Header add X-XSS-Protection "1; mode=block
  4. Copy your server's SSL certificate files to the appropriate location on the server.
    For example, copy the files to C:\Ixiasoft\Apache24\conf\cert.
  5. In the conf/extra folder, edit the https-ssl.conf configuration file and make the following changes:
    1. Correct the absolute path of DocumentRoot, Directory, ScriptAlias, and Log files properties throughout the config file.
    2. Set the ServerName in the section VirtualHost according to the server FQDN that you specified earlier, such as webserver.acme.com.
    3. Configure paths for your SSL certificates in the properties: SSLCertificateFile, SSLCertificateKeyFile, and SSLCertificateChainFile, if applicable.

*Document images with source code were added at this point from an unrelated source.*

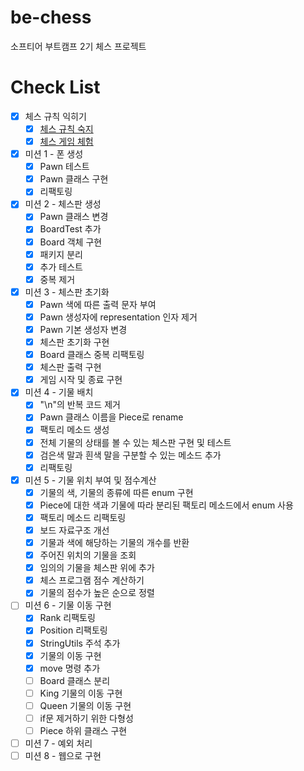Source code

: # be-chess
소프티어 부트캠프 2기 체스 프로젝트

# Check List
- [X] 체스 규칙 익히기
  - [X] [체스 규칙 숙지](https://ko.wikipedia.org/wiki/체스_규칙)
  - [X] [체스 게임 체험](https://www.chess.com/ko/play/computer)
- [X] 미션 1 - 폰 생성
  - [X] Pawn 테스트
  - [X] Pawn 클래스 구현
  - [X] 리팩토링
- [X] 미션 2 - 체스판 생성
  - [X] Pawn 클래스 변경 
  - [X] BoardTest 추가
  - [X] Board 객체 구현
  - [X] 패키지 분리 
  - [X] 추가 테스트 
  - [X] 중복 제거
- [X] 미션 3 - 체스판 초기화
  - [X] Pawn 색에 따른 출력 문자 부여
  - [X] Pawn 생성자에 representation 인자 제거
  - [X] Pawn 기본 생성자 변경
  - [X] 체스판 초기화 구현
  - [X] Board 클래스 중복 리팩토링 
  - [X] 체스판 출력 구현
  - [X] 게임 시작 및 종료 구현
- [X] 미션 4 - 기물 배치
  - [X] "\n"의 반복 코드 제거 
  - [X] Pawn 클래스 이름을 Piece로 rename 
  - [X] 팩토리 메소드 생성 
  - [X] 전체 기물의 상태를 볼 수 있는 체스판 구현 및 테스트 
  - [X] 검은색 말과 흰색 말을 구분할 수 있는 메소드 추가 
  - [X] 리팩토링
- [X] 미션 5 - 기물 위치 부여 및 점수계산
  - [X] 기물의 색, 기물의 종류에 따른 enum 구현 
  - [X] Piece에 대한 색과 기물에 따라 분리된 팩토리 메소드에서 enum 사용 
  - [X] 팩토리 메소드 리팩토링 
  - [X] 보드 자료구조 개선 
  - [X] 기물과 색에 해당하는 기물의 개수를 반환 
  - [X] 주어진 위치의 기물을 조회 
  - [X] 임의의 기물을 체스판 위에 추가 
  - [X] 체스 프로그램 점수 계산하기 
  - [X] 기물의 점수가 높은 순으로 정렬
- [ ] 미션 6 - 기물 이동 구현
  - [X] Rank 리팩토링 
  - [X] Position 리팩토링
  - [X] StringUtils 주석 추가
  - [X] 기물의 이동 구현 
  - [X] move 명령 추가 
  - [ ] Board 클래스 분리 
  - [ ] King 기물의 이동 구현 
  - [ ] Queen 기물의 이동 구현 
  - [ ] if문 제거하기 위한 다형성 
  - [ ] Piece 하위 클래스 구현
- [ ] 미션 7 - 예외 처리
- [ ] 미션 8 - 웹으로 구현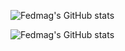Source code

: <div>

![Fedmag's GitHub stats](https://github-readme-stats.vercel.app/api?username=fedmag&theme=nord&show_icons=true&hide_rank=true&card_width=400)
    
![Fedmag's GitHub stats](https://github-readme-stats.vercel.app/api/top-langs?username=fedmag&theme=nord&hide_rank=&layout=compact&card_width=400)    

</div>
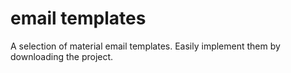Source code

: # email templates 

A selection of material email templates. Easily implement them by downloading the project. 


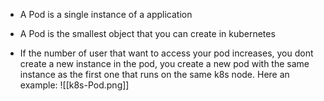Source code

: - A Pod is a single instance of a application
- A Pod is the smallest object that you can create in kubernetes

- If the number of user that want to access your pod increases, you dont create a new instance in the pod, you create a new pod with the same instance as the first one that runs on the same k8s node. Here an example: ![[k8s-Pod.png]]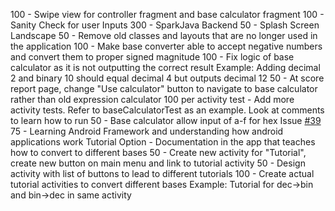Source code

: 100 - Swipe view for controller fragment and base calculator fragment
100 - Sanity Check for user Inputs
300 - SparkJava Backend
50  - Splash Screen Landscape
50  - Remove old classes and layouts that are no longer used in the application
100 - Make base converter able to accept negative numbers and convert them to proper signed magnitude
100 - Fix logic of base calculator as it is not outputting the correct result
	Example: Adding decimal 2 and binary 10 should equal decimal 4 but outputs decimal 12
50  - At score report page, change "Use calculator" button to navigate to base calculator rather than old expression calculator
100 per activity test - Add more activity tests. 
	Refer to baseCalculatorTest as an example. Look at comments to learn how to run
50  - Base calculator allow input of a-f for hex
Issue [#39](https://github.com/UCSB-CS56-Projects/cs56-android-conversion-showdown/issues/39) 75  - Learning Android Framework and understanding how android applications work
Tutorial Option - Documentation in the app that teaches how to convert to different bases
50  - Create new activity for "Tutorial", create new button on main menu and link to tutorial activity
50  - Design activity with list of buttons to lead to different tutorials
100 - Create actual tutorial activities to convert different bases
	Example: Tutorial for dec->bin and bin->dec in same activity

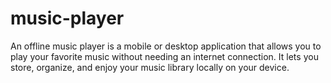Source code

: # music-player
An offline music player is a mobile or desktop application that allows you to play your favorite music without needing an internet connection. It lets you store, organize, and enjoy your music library locally on your device.
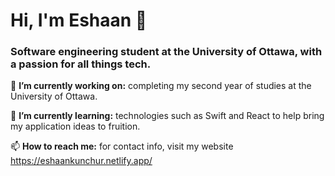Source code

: # Hi, I'm Eshaan 👋

### Software engineering student at the University of Ottawa, with a passion for all things tech.

🔭 **I’m currently working on:** completing my second year of studies at the University of Ottawa.

🌱 **I’m currently learning:** technologies such as Swift and React to help bring my application ideas to fruition.

📫 **How to reach me:** for contact info, visit my website https://eshaankunchur.netlify.app/

<!--
**EshaanK8/EshaanK8** is a ✨ _special_ ✨ repository because its `README.md` (this file) appears on your GitHub profile.

Here are some ideas to get you started:

- 🔭 I’m currently working on ...
- 🌱 I’m currently learning ...
- 👯 I’m looking to collaborate on ...
- 🤔 I’m looking for help with ...
- 💬 Ask me about ...
- 📫 How to reach me: ...
- 😄 Pronouns: ...
- ⚡ Fun fact: ...
-->
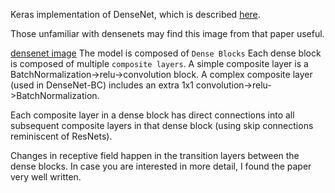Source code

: Keras implementation of DenseNet, which is described [here](https://arxiv.org/pdf/1608.06993v3.pdf).

Those unfamiliar with densenets may find this image from that paper useful.  

[densenet image](imgs/densenet_img.png)
The model is composed of `Dense Blocks`  Each dense block is composed of multiple `composite layers`.  A simple composite layer is a BatchNormalization->relu->convolution block. A complex composite layer (used in DenseNet-BC) includes an extra 1x1 convolution->relu->BatchNormalization.

Each composite layer in a dense block has direct connections into all subsequent composite layers in that dense block (using skip connections reminiscent of ResNets).  

Changes in receptive field happen in the transition layers between the dense blocks.  In case you are interested in more detail, I found the paper very well written.
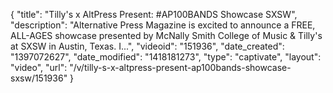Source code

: {
    "title": "Tilly's x AltPress Present: #AP100BANDS Showcase SXSW",
    "description": "Alternative Press Magazine is excited to announce a FREE, ALL-AGES showcase presented by McNally Smith College of Music & Tilly's at SXSW in Austin, Texas. I...",
    "videoid": "151936",
    "date_created": "1397072627",
    "date_modified": "1418181273",
    "type": "captivate",
    "layout": "video",
    "url": "\/v\/tilly-s-x-altpress-present-ap100bands-showcase-sxsw\/151936"
}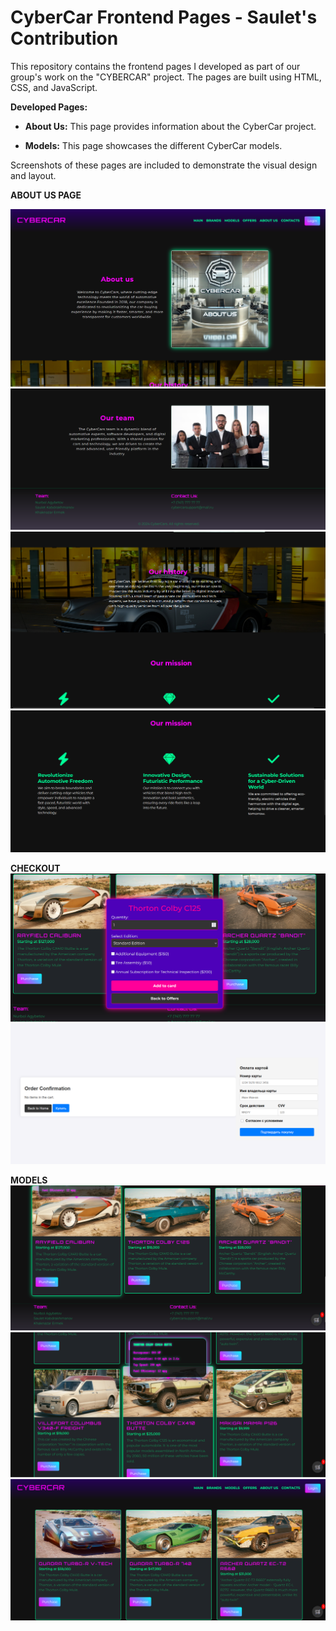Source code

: # CyberCar Frontend Pages - Saulet's Contribution


This repository contains the frontend pages I developed as part of our group's work on the "CYBERCAR" project. The pages are built using HTML, CSS, and JavaScript.


**Developed Pages:**


* **About Us:** This page provides information about the CyberCar project.

* **Models:** This page showcases the different CyberCar models.


Screenshots of these pages are included to demonstrate the visual design and layout.

**ABOUT US PAGE**

![ABOUT US PAGE](assets/about_us.png)
![ABOUT US PAGE](assets/about_us1.png)
![ABOUT US PAGE](assets/about_us2.png)
![ABOUT US PAGE](assets/about_us3.png)

**CHECKOUT**
![CHECKOUT](assets/cheekout.png)
![CHECKOUT](assets/checkout_2.png)

**MODELS**
![MODELS](assets/models.png)
![MODELS](assets/models1.png)
![MODELS](assets/models2.png)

    4. Replace the lines (near line #52 and #83) beginning with SSLCipherSuite, SSLProxyCipherSuite, SSLProtocol, and SSLProxyProtocol with the following: 
      SSLCipherSuite ECDHE-ECDSA-AES256-GCM-SHA384:ECDHE-RSA-AES256-GCM-SHA384:ECDHE-ECDSA-
CHACHA20-POLY1305:ECDHE-RSA-CHACHA20-POLY1305:ECDHE-ECDSA-AES128-GCM-SHA256:ECDHE-RSA-
AES128-GCM-SHA256:ECDHE-ECDSA-AES256-SHA384:ECDHE-RSA-AES256-SHA384:ECDHE-ECDSA-AES128-
SHA256:ECDHE-RSA-AES128-SHA256
SSLProxyCipherSuite ECDHE-ECDSA-AES256-GCM-SHA384:ECDHE-RSA-AES256-GCM-SHA384:ECDHE-
ECDSA-CHACHA20-POLY1305:ECDHE-RSA-CHACHA20-POLY1305:ECDHE-ECDSA-AES128-GCM-SHA256:ECDHE-
RSA-AES128-GCM-SHA256:ECDHE-ECDSA-AES256-SHA384:ECDHE-RSA-AES256-SHA384:ECDHE-ECDSA-AES128-
SHA256:ECDHE-RSA-AES128-SHA256

SSLProtocol all -SSLv3 -TLSv1 -TLSv1.1
SSLProxyProtocol all -SSLv3 -TLSv1 -TLSv1.1
    5. Add the following lines somewhere after line #55: 
      SSLCompression off 
SSLSessionTickets off
    6. Uncomment the following lines: 
      SSLUseStapling On
SSLStaplingCache "shmcb:C:/Ixiasoft/Apache24/logs/ssl_stapling(32768)"
      In a large environment the 32868 value might need to be higher. Contact IXIASOFT for more information.
    7. Add the following line in the end of the file just before the </VirtualHost> line: 
      Include conf/extra/reverse-proxy.conf
  6. If you want Apache to run as a system service, do the following:
    1. Navigate to the apache bin folder, open a command window as an administrator, and enter the following command: 
      httpd.exe -k install
    2. Start the Apache 2.4 service either from the Services console or by running a command line as an administrator and entering the following command: 
      httpd.exe -k start
    Tip: Later, if necessary, you can stop the service either from the Services console or by using the httpd.exe -k stop command.
    Tip: If you later want to uninstall the service, you must first stop the service and then use the httpd.exe -k uninstall command.